I am assuming the heater is OK but fault is that the fan is either full on or off.

The usual (simple) way of getting different fan speeds is to have a parallel set of different resistors in line with the fan so that each allows a different speed as you switch from one to the other. The burnt out component looks as tho it may have been such a resistor set with different leads connected to a switch for different speeds. 

If you can find a Ducato wiring diagram it MAY (but probably not) tell you what those resistor values were so that you could rebuild the burnt out box. Alternatively, get a second hand unit of a scrap van & try that. Or you could just try a random selection of resistors to see what speeds you get & select a few suitable settings. 

Resistors are cheap from specialist shops, but make sure you tell them what you are trying to do so that they can make sure you have something robust enough that won't burst into flames next time!


----------



## Smaug (Aug 22, 2013)

A mechanical rheostat may be hard to find these days, especially one capable of taking that sort of current (5 amps ish?) Pity there are no old radio shops around, do Radiospares still do online parts?

I see there is a RS Components web site, but no rheostats listed.
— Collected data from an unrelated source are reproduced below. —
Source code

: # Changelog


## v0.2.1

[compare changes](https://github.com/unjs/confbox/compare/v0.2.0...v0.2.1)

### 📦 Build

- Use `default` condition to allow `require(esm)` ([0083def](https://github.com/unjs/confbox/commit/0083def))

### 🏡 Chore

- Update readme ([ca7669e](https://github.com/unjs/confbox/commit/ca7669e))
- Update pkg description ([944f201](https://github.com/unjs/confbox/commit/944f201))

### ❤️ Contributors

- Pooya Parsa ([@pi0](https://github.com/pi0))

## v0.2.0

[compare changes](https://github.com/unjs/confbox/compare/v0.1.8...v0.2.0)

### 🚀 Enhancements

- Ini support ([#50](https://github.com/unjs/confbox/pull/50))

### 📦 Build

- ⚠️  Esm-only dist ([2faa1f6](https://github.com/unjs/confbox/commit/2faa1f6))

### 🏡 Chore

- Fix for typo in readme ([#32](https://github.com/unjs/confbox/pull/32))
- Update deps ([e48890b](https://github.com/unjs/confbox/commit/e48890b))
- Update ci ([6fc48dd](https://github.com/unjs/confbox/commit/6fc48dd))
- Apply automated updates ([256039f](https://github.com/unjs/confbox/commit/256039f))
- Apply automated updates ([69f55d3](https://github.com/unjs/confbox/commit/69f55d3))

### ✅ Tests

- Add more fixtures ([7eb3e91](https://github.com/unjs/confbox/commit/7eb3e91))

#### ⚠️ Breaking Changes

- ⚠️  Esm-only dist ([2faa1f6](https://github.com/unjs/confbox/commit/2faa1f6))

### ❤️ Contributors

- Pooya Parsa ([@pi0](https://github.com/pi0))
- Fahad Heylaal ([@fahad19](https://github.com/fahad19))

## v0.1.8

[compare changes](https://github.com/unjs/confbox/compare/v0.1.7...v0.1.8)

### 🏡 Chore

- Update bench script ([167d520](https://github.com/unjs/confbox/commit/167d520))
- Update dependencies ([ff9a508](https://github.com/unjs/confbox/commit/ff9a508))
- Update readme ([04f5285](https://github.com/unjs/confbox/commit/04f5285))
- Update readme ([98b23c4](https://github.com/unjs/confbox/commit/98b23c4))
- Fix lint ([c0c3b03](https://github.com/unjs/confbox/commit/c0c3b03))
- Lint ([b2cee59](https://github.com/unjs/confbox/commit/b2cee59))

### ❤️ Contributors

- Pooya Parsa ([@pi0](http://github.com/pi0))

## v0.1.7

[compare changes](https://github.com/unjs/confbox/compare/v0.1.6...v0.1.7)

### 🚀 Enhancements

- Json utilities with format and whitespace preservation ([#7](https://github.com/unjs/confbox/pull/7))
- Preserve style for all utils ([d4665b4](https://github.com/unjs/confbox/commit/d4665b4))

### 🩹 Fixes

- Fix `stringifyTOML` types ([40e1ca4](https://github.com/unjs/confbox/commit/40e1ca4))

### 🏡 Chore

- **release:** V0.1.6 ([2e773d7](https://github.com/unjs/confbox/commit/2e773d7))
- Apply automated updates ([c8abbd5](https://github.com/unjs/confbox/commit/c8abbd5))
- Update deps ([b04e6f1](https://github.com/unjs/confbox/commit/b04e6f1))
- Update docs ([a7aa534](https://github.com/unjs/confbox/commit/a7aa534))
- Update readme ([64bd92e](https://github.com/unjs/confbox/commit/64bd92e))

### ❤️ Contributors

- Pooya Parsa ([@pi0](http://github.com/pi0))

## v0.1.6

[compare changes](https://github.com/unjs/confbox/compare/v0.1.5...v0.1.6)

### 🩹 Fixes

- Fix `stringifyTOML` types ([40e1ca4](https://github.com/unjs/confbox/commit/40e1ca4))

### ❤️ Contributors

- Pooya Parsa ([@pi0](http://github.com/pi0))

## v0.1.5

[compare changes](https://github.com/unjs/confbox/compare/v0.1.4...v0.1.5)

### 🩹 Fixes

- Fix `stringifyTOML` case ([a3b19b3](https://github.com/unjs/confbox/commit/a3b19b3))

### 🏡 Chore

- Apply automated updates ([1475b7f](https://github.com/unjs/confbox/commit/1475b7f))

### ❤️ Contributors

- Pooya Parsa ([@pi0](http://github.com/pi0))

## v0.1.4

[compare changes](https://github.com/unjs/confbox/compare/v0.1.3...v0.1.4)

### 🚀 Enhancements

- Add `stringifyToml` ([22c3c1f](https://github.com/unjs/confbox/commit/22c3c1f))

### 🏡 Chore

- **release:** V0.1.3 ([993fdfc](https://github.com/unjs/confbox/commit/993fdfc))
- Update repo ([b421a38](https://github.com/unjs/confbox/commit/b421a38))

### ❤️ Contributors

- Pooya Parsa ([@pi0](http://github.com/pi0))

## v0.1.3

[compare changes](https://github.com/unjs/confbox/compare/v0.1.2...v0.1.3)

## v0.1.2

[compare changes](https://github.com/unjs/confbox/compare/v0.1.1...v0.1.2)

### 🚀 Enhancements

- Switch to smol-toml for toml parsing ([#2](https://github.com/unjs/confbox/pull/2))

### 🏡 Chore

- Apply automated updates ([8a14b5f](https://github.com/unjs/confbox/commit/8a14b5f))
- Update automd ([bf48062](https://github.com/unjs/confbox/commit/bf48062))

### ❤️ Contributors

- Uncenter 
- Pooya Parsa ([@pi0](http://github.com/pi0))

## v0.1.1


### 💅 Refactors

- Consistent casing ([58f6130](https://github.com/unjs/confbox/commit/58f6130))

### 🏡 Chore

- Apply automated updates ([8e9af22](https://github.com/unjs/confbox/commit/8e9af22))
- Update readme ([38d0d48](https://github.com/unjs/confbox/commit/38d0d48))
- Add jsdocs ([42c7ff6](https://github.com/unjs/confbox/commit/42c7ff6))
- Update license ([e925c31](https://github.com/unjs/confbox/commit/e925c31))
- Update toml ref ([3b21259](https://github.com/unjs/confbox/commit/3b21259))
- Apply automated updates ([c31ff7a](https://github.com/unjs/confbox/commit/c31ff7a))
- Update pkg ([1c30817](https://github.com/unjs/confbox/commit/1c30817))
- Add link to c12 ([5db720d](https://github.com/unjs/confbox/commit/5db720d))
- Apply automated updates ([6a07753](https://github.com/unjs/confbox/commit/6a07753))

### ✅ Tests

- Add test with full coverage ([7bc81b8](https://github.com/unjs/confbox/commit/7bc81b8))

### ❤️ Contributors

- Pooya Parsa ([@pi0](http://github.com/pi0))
But 3 or 4 discrete speeds is normal for most vehicles these days.

There are high power rheostats but they are very dear.


----------



## Smaug (Aug 22, 2013)

Sounds like a carbon track resistor then. There is a high resistance carbon track across the 12 supply & as you rotate the almost frictionless contact across the track the voltage offered to the motor increases & decreases.


----------



## vivallan (Aug 23, 2013)

*Thanks*

Thanks everyone for your reply's.
 On further investigation i have found the original part of the loom hanging down behind an air con unit that is fitted. i have connected the original cable from the blower motor to the loom that i found and everything seems to be working as it should. i can only presume that because of the air con unit obscuring the original heater blower  resister pack that someone has fitted this extra resister pack to save taking out the air con unit.

Thanks once again everyone for your reply's,helpful as ever.


----------



## Tbear (Aug 23, 2013)

Hi Smaug,

I think you will find that if you give RS a ring, they will put a very knowledgeable chap on the other end of the line. They may not want to sell you a 10p resistor but will be happy to sell you a specialist part such as a Carbon Track Resistor.

I have no connection with them but have made a few purchases from them over the years.

Richard


----------